(Stored items)
_ _ _ _ _
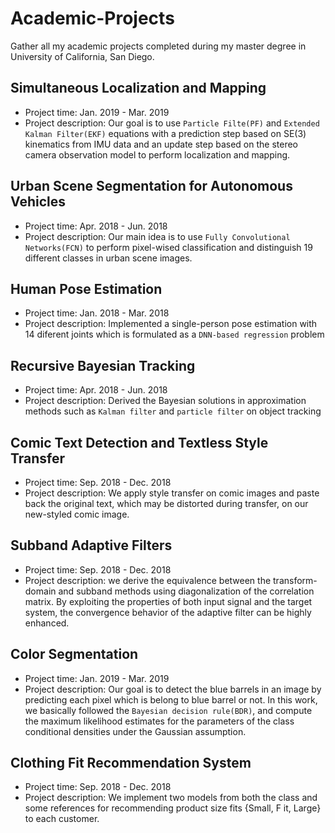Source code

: # Academic-Projects
Gather all my academic projects completed during my master degree in University of California, San Diego.


## Simultaneous Localization and Mapping
* Project time: Jan. 2019 - Mar. 2019
* Project description: 
Our goal is to use `Particle Filte(PF)` and `Extended Kalman Filter(EKF)` equations with a prediction step based on SE(3) kinematics from IMU data and an update step based on the stereo camera observation model to perform localization and mapping.

## Urban Scene Segmentation for Autonomous Vehicles
* Project time: Apr. 2018 - Jun. 2018
* Project description: 
Our main idea is to use `Fully Convolutional Networks(FCN)` to perform pixel-wised classification and distinguish 19 different classes in urban scene images.

## Human Pose Estimation
* Project time: Jan. 2018 - Mar. 2018
* Project description: 
Implemented a single-person pose estimation with 14 diferent joints which is formulated as a `DNN-based regression` problem

## Recursive Bayesian Tracking
* Project time: Apr. 2018 - Jun. 2018
* Project description: 
Derived the Bayesian solutions in approximation methods such as `Kalman filter` and `particle filter` on object tracking

## Comic Text Detection and Textless Style Transfer
* Project time: Sep. 2018 - Dec. 2018
* Project description: 
We apply style transfer on comic images and paste back the original text, which may be distorted during transfer, on our new-styled comic image. 

## Subband Adaptive Filters
* Project time: Sep. 2018 - Dec. 2018
* Project description: 
we derive the equivalence between the transform-domain and subband methods using diagonalization of the correlation matrix. By exploiting the properties of both input signal and the target system, the convergence behavior of the adaptive filter can be highly enhanced.

## Color Segmentation
* Project time: Jan. 2019 - Mar. 2019
* Project description: 
Our goal is to detect the blue barrels in an image by predicting each pixel which is belong to blue barrel or not. In this work, we basically followed the `Bayesian decision rule(BDR)`, and compute the maximum likelihood estimates for the parameters of the class conditional densities under the Gaussian assumption.

## Clothing Fit Recommendation System
* Project time: Sep. 2018 - Dec. 2018
* Project description: 
We implement two models from both the class and some references for recommending product size fits {Small, F it, Large} to each customer.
_ _ _ _ _
Pictures don't belong in the copy. Restate all the entries exactly.

**ANSWER AREA:**
Source code

: # Academic-Projects
Gather all my academic projects completed during my master degree in University of California, San Diego.


## Simultaneous Localization and Mapping
* Project time: Jan. 2019 - Mar. 2019
* Project description: 
Our goal is to use `Particle Filte(PF)` and `Extended Kalman Filter(EKF)` equations with a prediction step based on SE(3) kinematics from IMU data and an update step based on the stereo camera observation model to perform localization and mapping.

## Urban Scene Segmentation for Autonomous Vehicles
* Project time: Apr. 2018 - Jun. 2018
* Project description: 
Our main idea is to use `Fully Convolutional Networks(FCN)` to perform pixel-wised classification and distinguish 19 different classes in urban scene images.

## Human Pose Estimation
* Project time: Jan. 2018 - Mar. 2018
* Project description: 
Implemented a single-person pose estimation with 14 diferent joints which is formulated as a `DNN-based regression` problem

## Recursive Bayesian Tracking
* Project time: Apr. 2018 - Jun. 2018
* Project description: 
Derived the Bayesian solutions in approximation methods such as `Kalman filter` and `particle filter` on object tracking

## Comic Text Detection and Textless Style Transfer
* Project time: Sep. 2018 - Dec. 2018
* Project description: 
We apply style transfer on comic images and paste back the original text, which may be distorted during transfer, on our new-styled comic image. 

## Subband Adaptive Filters
* Project time: Sep. 2018 - Dec. 2018
* Project description: 
we derive the equivalence between the transform-domain and subband methods using diagonalization of the correlation matrix. By exploiting the properties of both input signal and the target system, the convergence behavior of the adaptive filter can be highly enhanced.

## Color Segmentation
* Project time: Jan. 2019 - Mar. 2019
* Project description: 
Our goal is to detect the blue barrels in an image by predicting each pixel which is belong to blue barrel or not. In this work, we basically followed the `Bayesian decision rule(BDR)`, and compute the maximum likelihood estimates for the parameters of the class conditional densities under the Gaussian assumption.

## Clothing Fit Recommendation System
* Project time: Sep. 2018 - Dec. 2018
* Project description: 
We implement two models from both the class and some references for recommending product size fits {Small, F it, Large} to each customer.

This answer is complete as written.